Stored data entries:
*-*-*

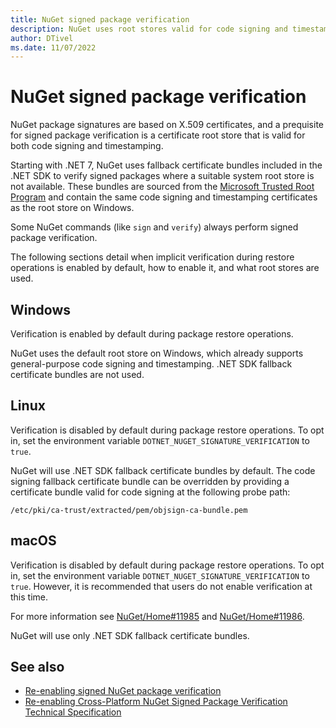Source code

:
 ```yaml
---
title: NuGet signed package verification
description: NuGet uses root stores valid for code signing and timestamping to perform signed package verification.
author: DTivel
ms.date: 11/07/2022
---
```

# NuGet signed package verification

NuGet package signatures are based on X.509 certificates, and a prequisite for signed package verification is a certificate root store that is valid for both code signing and timestamping.

Starting with .NET 7, NuGet uses fallback certificate bundles included in the .NET SDK to verify signed packages where a suitable system root store is not available.  These bundles are sourced from the [Microsoft Trusted Root Program](https://aka.ms/RootCert) and contain the same code signing and timestamping certificates as the root store on Windows.

Some NuGet commands (like `sign` and `verify`) always perform signed package verification.

The following sections detail when implicit verification during restore operations is enabled by default, how to enable it, and what root stores are used.

## Windows
Verification is enabled by default during package restore operations.

NuGet uses the default root store on Windows, which already supports general-purpose code signing and timestamping.  .NET SDK fallback certificate bundles are not used.

## Linux
Verification is disabled by default during package restore operations.  To opt in, set the environment variable `DOTNET_NUGET_SIGNATURE_VERIFICATION` to `true`.

NuGet will use .NET SDK fallback certificate bundles by default.  The code signing fallback certificate bundle can be overridden by providing a certificate bundle valid for code signing at the following probe path:

```text
/etc/pki/ca-trust/extracted/pem/objsign-ca-bundle.pem
```

## macOS
Verification is disabled by default during package restore operations.  To opt in, set the environment variable `DOTNET_NUGET_SIGNATURE_VERIFICATION` to `true`.  However, it is recommended that users do not enable verification at this time.

For more information see [NuGet/Home#11985](https://github.com/NuGet/Home/issues/11985) and [NuGet/Home#11986](https://github.com/NuGet/Home/issues/11986).

NuGet will use only .NET SDK fallback certificate bundles.

## See also

- [Re-enabling signed NuGet package verification](https://github.com/dotnet/designs/blob/main/accepted/2021/signed-package-verification/re-enable-signed-package-verification.md)
- [Re-enabling Cross-Platform NuGet Signed Package Verification Technical Specification](https://github.com/dotnet/designs/blob/main/accepted/2021/signed-package-verification/re-enable-signed-package-verification-technical.md)
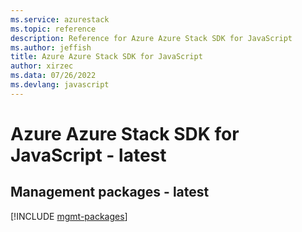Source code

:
 ```yaml
---
ms.service: azurestack
ms.topic: reference
description: Reference for Azure Azure Stack SDK for JavaScript
ms.author: jeffish
title: Azure Azure Stack SDK for JavaScript
author: xirzec
ms.data: 07/26/2022
ms.devlang: javascript
---
```

# Azure Azure Stack SDK for JavaScript - latest

## Management packages - latest
[!INCLUDE [mgmt-packages](azure-stack-mgmt-index.md)]
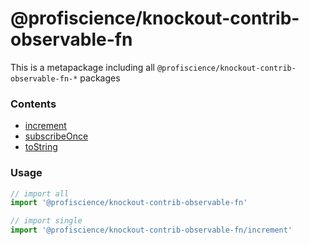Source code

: # @profiscience/knockout-contrib-observable-fn

This is a metapackage including all `@profiscience/knockout-contrib-observable-fn-*` packages

### Contents
- [increment](../observable.fn.increment)
- [subscribeOnce](../observable.fn.subscribeOnce)
- [toString](../observable.fn.toString)

### Usage

```javascript
// import all
import '@profiscience/knockout-contrib-observable-fn'

// import single
import '@profiscience/knockout-contrib-observable-fn/increment'
```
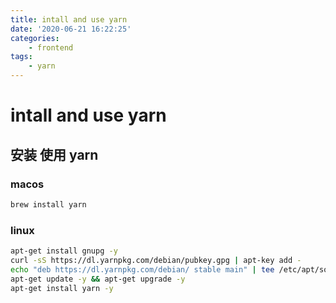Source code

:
 ```yaml
---
title: intall and use yarn
date: '2020-06-21 16:22:25'
categories:
    - frontend
tags:
    - yarn
---
```


# intall and use yarn

## 安装 使用 yarn

### macos

```bash
brew install yarn
```

### linux

```bash
apt-get install gnupg -y
curl -sS https://dl.yarnpkg.com/debian/pubkey.gpg | apt-key add -
echo "deb https://dl.yarnpkg.com/debian/ stable main" | tee /etc/apt/sources.list.d/yarn.list
apt-get update -y && apt-get upgrade -y
apt-get install yarn -y
```
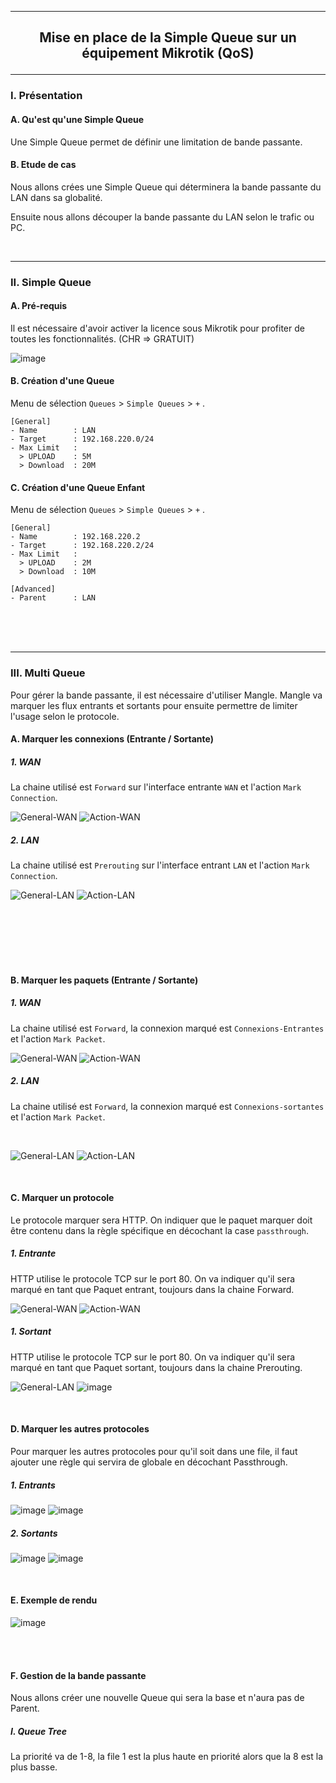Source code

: ------------------------------------------------------------------------------------------------------------------------------------------------------------------------------------------
## <p align='center'> Mise en place de la Simple Queue sur un équipement Mikrotik (QoS) </p>

------------------------------------------------------------------------------------------------------------------------------------------------------------------------------------------
### I. Présentation
#### A. Qu'est qu'une Simple Queue
Une Simple Queue permet de définir une limitation de bande passante.

#### B. Etude de cas
Nous allons crées une Simple Queue qui déterminera la bande passante du LAN dans sa globalité.

Ensuite nous allons découper la bande passante du LAN selon le trafic ou PC.



<br />

------------------------------------------------------------------------------------------------------------------------------------------------------------------------------------------
### II. Simple Queue
#### A. Pré-requis
Il est nécessaire d'avoir activer la licence sous Mikrotik pour profiter de toutes les fonctionnalités. (CHR => GRATUIT)

![image](https://github.com/Drthrax74/Mikrotik/assets/35907/181f9222-e4bf-4e9a-b356-5df472dc78c4)


#### B. Création d'une Queue
Menu de sélection `Queues` > `Simple Queues` > `+` .
```
[General]
- Name        : LAN
- Target      : 192.168.220.0/24
- Max Limit   :
  > UPLOAD    : 5M
  > Download  : 20M
```

#### C. Création d'une Queue Enfant
Menu de sélection `Queues` > `Simple Queues` > `+` .

```
[General]
- Name        : 192.168.220.2
- Target      : 192.168.220.2/24
- Max Limit   :
  > UPLOAD    : 2M
  > Download  : 10M

[Advanced]
- Parent      : LAN
```


<br />
<br />
<br />

------------------------------------------------------------------------------------------------------------------------------------------------------------------------------------------
### III. Multi Queue
Pour gérer la bande passante, il est nécessaire d'utiliser Mangle. Mangle va marquer les flux entrants et sortants pour ensuite permettre de limiter l'usage selon le protocole.

#### A. Marquer les connexions (Entrante / Sortante)
##### 1. WAN
La chaine utilisé est `Forward` sur l'interface entrante `WAN` et l'action `Mark Connection`.

![General-WAN](https://github.com/Drthrax74/Mikrotik/assets/35907/e755b123-2dd0-426e-a7b9-ad07f14be7b7)  ![Action-WAN](https://github.com/Drthrax74/Mikrotik/assets/35907/d561457a-e498-4e8a-929d-a4cb234651a8)

##### 2. LAN
La chaine utilisé est `Prerouting` sur l'interface entrant `LAN` et l'action `Mark Connection`.

![General-LAN](https://github.com/Drthrax74/Mikrotik/assets/35907/dc4557d2-e271-4dfb-926d-a370bc045c13)  ![Action-LAN](https://github.com/Drthrax74/Mikrotik/assets/35907/b3b6e04d-eb96-4573-8e56-1ca63bba0753)

<br />
<br />
<br />
<br />
<br />



#### B. Marquer les paquets (Entrante / Sortante)
##### 1. WAN
La chaine utilisé est `Forward`, la connexion marqué est `Connexions-Entrantes` et l'action `Mark Packet`.

![General-WAN](https://github.com/Drthrax74/Mikrotik/assets/35907/21278eac-d80e-4226-804e-cc5e22378848)  ![Action-WAN](https://github.com/Drthrax74/Mikrotik/assets/35907/c2b16970-c855-41a9-bbb8-4e56f8f8e888)

##### 2. LAN
La chaine utilisé est `Forward`, la connexion marqué est `Connexions-sortantes` et l'action `Mark Packet`.

<br />

![General-LAN](https://github.com/Drthrax74/Mikrotik/assets/35907/cc1babdd-e611-44d4-aa4d-e1334e399de1)  ![Action-LAN](https://github.com/Drthrax74/Mikrotik/assets/35907/dfbeefc7-34b4-4e8c-b9a6-d17f881b8d6b)


<br />

#### C. Marquer un protocole
Le protocole marquer sera HTTP. On indiquer que le paquet marquer doit être contenu dans la règle spécifique en décochant la case `passthrough`.

##### 1. Entrante
HTTP utilise le protocole TCP sur le port 80. On va indiquer qu'il sera marqué en tant que Paquet entrant, toujours dans la chaine Forward.

![General-WAN](https://github.com/Drthrax74/Mikrotik/assets/35907/b3c4135b-7e6a-4e1a-806a-dd1fb93a5c31)  ![Action-WAN](https://github.com/Drthrax74/Mikrotik/assets/35907/d91790ef-f885-49f2-abe3-f7c247d8f433)

##### 1. Sortant
HTTP utilise le protocole TCP sur le port 80. On va indiquer qu'il sera marqué en tant que Paquet sortant, toujours dans la chaine Prerouting.

![General-LAN](https://github.com/Drthrax74/Mikrotik/assets/35907/f0492f1e-4197-46fa-bd03-99a5284c31f0)  ![image](https://github.com/Drthrax74/Mikrotik/assets/35907/f93fe870-fba9-40fe-8e42-006190c6b5c4)

<br />

#### D. Marquer les autres protocoles
Pour marquer les autres protocoles pour qu'il soit dans une file, il faut ajouter une règle qui servira de globale en décochant Passthrough.
##### 1. Entrants
![image](https://github.com/Drthrax74/Mikrotik/assets/35907/c6e46820-ef93-415e-838a-d06416c7fd34)  ![image](https://github.com/Drthrax74/Mikrotik/assets/35907/e0dd8c1c-61d2-49ab-8684-211a4af8bfc3)

##### 2. Sortants
![image](https://github.com/Drthrax74/Mikrotik/assets/35907/7e8b7b6b-cf16-481d-97e5-d4579ca5cdf2)  ![image](https://github.com/Drthrax74/Mikrotik/assets/35907/bb60c1ed-aabc-4630-b4d0-5c5e7f460f58)

<br />

#### E. Exemple de rendu

![image](https://github.com/Drthrax74/Mikrotik/assets/35907/06f06c4c-f255-477e-ab75-126a94b7a5a9)


<br />
<br />

#### F. Gestion de la bande passante
Nous allons créer une nouvelle Queue qui sera la base et n'aura pas de Parent.

##### I. Queue Tree
La priorité va de 1-8, la file 1 est la plus haute en priorité alors que la 8 est la plus basse.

*-*-*

(TO DO): Each line containing the word "Simple" needs to be copied from the data above.

(ANSWER SECTION):
## <p align='center'> Mise en place de la Simple Queue sur un équipement Mikrotik (QoS) </p>
#### A. Qu'est qu'une Simple Queue
Une Simple Queue permet de définir une limitation de bande passante.
Nous allons crées une Simple Queue qui déterminera la bande passante du LAN dans sa globalité.
### II. Simple Queue
Menu de sélection `Queues` > `Simple Queues` > `+` .
Menu de sélection `Queues` > `Simple Queues` > `+` .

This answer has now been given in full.